82% déclarent suivre des conseils sur les réseaux sociaux pour améliorer leur pratique, soit 7 points de plus que les hommes. La discipline est omniprésente en ligne, portée par des milliers de micro et nano-influenceurs, et quelques figures bien identifiées, comme Mathieu Blanchard, Kilian Jornet ou Alexandre Boucheix alias « Casquette Verte ».

Au cœur de cette transformation sociale et sportive, une application tire son épingle du jeu, il s'agit de Strava. Bien plus qu'un simple outil de traçabilité des performances, elle s'est imposée comme un véritable réseau social. En 2024, la plateforme revendiquait 135 millions d'utilisateurs dans le monde, dont plus de 4 millions en France. Créée en 2009 par deux anciens étudiants de Harvard, Strava (qui signifie « s'efforcer » en suédois) a accompli un véritable tour de force en s'imposant durablement dans l'univers des réseaux sociaux. Qui aurait cru, il y a quinze ans, qu'une application fondée sur la performance sportive deviendrait une place forte du lien social numérique ?

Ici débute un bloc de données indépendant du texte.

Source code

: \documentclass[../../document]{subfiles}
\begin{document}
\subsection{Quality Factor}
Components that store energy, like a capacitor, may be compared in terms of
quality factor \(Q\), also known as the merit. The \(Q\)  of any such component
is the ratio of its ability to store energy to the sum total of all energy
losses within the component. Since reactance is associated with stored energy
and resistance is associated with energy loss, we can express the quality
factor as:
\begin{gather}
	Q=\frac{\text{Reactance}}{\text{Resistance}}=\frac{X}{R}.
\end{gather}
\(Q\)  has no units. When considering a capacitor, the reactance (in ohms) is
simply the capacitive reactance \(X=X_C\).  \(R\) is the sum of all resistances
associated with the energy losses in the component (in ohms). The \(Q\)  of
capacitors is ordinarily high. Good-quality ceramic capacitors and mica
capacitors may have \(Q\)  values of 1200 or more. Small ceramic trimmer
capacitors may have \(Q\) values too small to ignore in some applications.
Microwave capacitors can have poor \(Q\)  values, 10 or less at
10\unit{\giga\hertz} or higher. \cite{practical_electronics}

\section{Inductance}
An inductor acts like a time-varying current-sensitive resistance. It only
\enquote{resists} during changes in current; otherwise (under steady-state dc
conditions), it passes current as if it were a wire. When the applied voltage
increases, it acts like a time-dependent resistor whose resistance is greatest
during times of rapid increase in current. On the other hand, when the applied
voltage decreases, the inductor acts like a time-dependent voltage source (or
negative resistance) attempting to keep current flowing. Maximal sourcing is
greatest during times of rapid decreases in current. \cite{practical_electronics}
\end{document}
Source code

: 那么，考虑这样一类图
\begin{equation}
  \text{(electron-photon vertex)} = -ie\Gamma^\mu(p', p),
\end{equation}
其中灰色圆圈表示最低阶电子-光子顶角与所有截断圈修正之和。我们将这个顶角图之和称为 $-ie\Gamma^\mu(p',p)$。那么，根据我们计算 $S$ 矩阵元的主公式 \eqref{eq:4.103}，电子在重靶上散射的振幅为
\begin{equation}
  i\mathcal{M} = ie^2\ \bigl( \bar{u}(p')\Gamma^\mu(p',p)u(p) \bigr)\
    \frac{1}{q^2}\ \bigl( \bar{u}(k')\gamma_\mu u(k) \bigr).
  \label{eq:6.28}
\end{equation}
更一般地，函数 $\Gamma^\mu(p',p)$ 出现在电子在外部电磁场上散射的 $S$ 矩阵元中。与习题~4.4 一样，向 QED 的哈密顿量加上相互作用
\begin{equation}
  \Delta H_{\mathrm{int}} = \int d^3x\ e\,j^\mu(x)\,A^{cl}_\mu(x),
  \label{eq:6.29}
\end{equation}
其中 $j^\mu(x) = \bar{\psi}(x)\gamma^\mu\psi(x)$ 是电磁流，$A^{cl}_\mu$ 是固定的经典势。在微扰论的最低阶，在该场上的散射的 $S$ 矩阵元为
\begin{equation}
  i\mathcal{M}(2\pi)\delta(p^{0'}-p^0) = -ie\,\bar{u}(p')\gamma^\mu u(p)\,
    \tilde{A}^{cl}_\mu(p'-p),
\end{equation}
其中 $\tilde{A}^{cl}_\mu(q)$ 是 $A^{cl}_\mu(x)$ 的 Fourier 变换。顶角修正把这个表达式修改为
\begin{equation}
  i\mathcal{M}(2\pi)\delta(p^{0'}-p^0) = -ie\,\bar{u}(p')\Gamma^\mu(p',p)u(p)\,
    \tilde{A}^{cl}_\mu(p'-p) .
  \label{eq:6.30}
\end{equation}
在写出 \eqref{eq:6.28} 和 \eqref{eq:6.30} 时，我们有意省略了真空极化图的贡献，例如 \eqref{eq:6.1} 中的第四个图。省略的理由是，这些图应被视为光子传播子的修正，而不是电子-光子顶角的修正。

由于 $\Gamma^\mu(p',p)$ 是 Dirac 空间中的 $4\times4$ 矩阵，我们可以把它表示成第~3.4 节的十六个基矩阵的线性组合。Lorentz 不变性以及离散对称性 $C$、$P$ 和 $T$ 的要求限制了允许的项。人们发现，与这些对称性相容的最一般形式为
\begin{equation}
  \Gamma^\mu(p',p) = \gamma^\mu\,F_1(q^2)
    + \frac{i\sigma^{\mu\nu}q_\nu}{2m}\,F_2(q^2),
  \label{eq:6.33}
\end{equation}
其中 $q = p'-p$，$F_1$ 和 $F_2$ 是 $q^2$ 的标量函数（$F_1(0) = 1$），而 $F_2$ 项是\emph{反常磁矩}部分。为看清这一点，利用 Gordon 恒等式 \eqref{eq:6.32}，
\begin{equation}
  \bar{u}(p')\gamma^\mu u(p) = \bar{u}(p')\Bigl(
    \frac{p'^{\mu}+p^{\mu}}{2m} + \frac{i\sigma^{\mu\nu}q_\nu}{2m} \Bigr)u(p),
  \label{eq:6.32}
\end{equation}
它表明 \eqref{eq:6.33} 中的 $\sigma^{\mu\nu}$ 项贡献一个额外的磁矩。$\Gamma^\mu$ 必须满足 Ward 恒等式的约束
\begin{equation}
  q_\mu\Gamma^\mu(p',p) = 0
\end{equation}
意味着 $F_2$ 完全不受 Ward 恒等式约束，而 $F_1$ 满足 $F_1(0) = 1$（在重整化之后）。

Ce lien social est aujourd'hui au cœur de la dynamique du running moderne. L'étude annuelle de Strava le confirme, puisqu'en 2024, la participation aux clubs de course sur l'appli a explosé (+59%), et les sorties en groupe de plus de dix personnes ont progressé de 18%. La Génération Z (née entre la fin des années 90 et le début des années 2000) incarne pleinement cette mutation. Selon l'application, 66% d'entre eux affirment avoir créé des liens sociaux par le biais de la course, et 55% déclarent rejoindre des groupes autant pour la sociabilité que pour l'effort. Pour 65% la motivation première évoquée est l'amélioration de leur santé mentale. Une réponse aux blessures d'une époque marquée par le chaos social, l'isolement et les confinements. Une étude qui classe Lyon parmi les villes les plus sociales au monde, aux côtés de New York ou Jakarta Sud.

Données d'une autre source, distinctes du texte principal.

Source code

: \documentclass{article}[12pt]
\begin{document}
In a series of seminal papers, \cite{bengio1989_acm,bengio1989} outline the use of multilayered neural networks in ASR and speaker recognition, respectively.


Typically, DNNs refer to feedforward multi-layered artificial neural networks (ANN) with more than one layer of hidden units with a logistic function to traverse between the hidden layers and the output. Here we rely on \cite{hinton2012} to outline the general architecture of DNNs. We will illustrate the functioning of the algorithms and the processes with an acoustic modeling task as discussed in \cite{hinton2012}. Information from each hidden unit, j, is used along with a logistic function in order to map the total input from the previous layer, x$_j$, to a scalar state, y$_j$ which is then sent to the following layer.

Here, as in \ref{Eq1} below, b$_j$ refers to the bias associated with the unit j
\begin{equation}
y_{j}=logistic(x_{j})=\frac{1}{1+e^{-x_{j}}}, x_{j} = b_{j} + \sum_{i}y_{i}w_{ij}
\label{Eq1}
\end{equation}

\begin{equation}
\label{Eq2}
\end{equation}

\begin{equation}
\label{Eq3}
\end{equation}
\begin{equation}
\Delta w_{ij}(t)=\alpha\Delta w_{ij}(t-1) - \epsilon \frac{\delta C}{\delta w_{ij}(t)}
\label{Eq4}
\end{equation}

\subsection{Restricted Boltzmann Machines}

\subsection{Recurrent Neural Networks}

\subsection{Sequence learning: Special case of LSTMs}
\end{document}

Mais cette popularité croissante engendre aussi des dérives. C'est le cas des « Strava jockeys », ces coureurs rémunérés pour enregistrer des performances à la place d'autres utilisateurs. Si certains cherchent simplement à briller, d'autres exploitent ces données pour couvrir un adultère, tromper leur employeur, ou même justifier une résidence géographique. Autre problème, en mars 2025, La Presse révélait qu'un agent chargé de la sécurité de l'ancien Premier ministre canadien Justin Trudeau, avait exposé des itinéraires sensibles via l'application. En enregistrant ses parcours, l'agent aurait rendu visibles des trajets réguliers et potentiellement confidentiels. Une affaire qui rappelle les risques de la géolocalisation. Autre dérive inattendue, de nombreuses influenceuses sportives affirment avoir dû passer leur compte en privé après avoir été victimes de harcèlement ou de messages injurieux (comme l'explique Clara Pichon dans ce réel).

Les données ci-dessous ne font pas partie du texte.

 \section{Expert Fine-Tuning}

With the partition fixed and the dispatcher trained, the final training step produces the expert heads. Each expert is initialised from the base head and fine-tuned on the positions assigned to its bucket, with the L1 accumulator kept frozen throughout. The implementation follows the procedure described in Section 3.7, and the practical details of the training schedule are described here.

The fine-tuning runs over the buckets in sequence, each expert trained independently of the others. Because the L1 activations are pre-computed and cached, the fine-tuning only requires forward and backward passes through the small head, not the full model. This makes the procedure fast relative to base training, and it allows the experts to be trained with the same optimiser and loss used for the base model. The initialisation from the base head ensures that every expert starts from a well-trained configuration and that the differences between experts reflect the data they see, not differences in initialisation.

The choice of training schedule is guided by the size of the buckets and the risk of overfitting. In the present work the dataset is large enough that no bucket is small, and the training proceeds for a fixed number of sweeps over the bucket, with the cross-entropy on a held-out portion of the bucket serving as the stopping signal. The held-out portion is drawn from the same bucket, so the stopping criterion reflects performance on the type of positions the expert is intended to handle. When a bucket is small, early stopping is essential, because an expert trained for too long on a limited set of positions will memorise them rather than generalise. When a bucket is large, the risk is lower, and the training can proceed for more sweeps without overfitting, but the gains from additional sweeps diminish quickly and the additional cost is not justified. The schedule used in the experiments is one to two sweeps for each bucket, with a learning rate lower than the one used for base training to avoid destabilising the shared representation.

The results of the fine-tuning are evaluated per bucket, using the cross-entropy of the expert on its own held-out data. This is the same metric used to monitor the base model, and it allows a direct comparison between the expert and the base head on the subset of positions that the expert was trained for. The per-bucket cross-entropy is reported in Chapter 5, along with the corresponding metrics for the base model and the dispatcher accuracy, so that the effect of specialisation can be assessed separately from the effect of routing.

L'impact environnemental suscite également des interrogations. L'érosion des sols, les déchets laissés sur les sentiers, la surfréquentation de certains espaces naturels ou la multiplication des compétitions en montagne, sont régulièrement pointés du doigt, en particulier dans le milieu du trail (course à pied en milieu naturel). Des voix s'élèvent, y compris parmi les figures les plus influentes du secteur, pour repenser des formats plus durables, moins énergivores et plus respectueux des territoires.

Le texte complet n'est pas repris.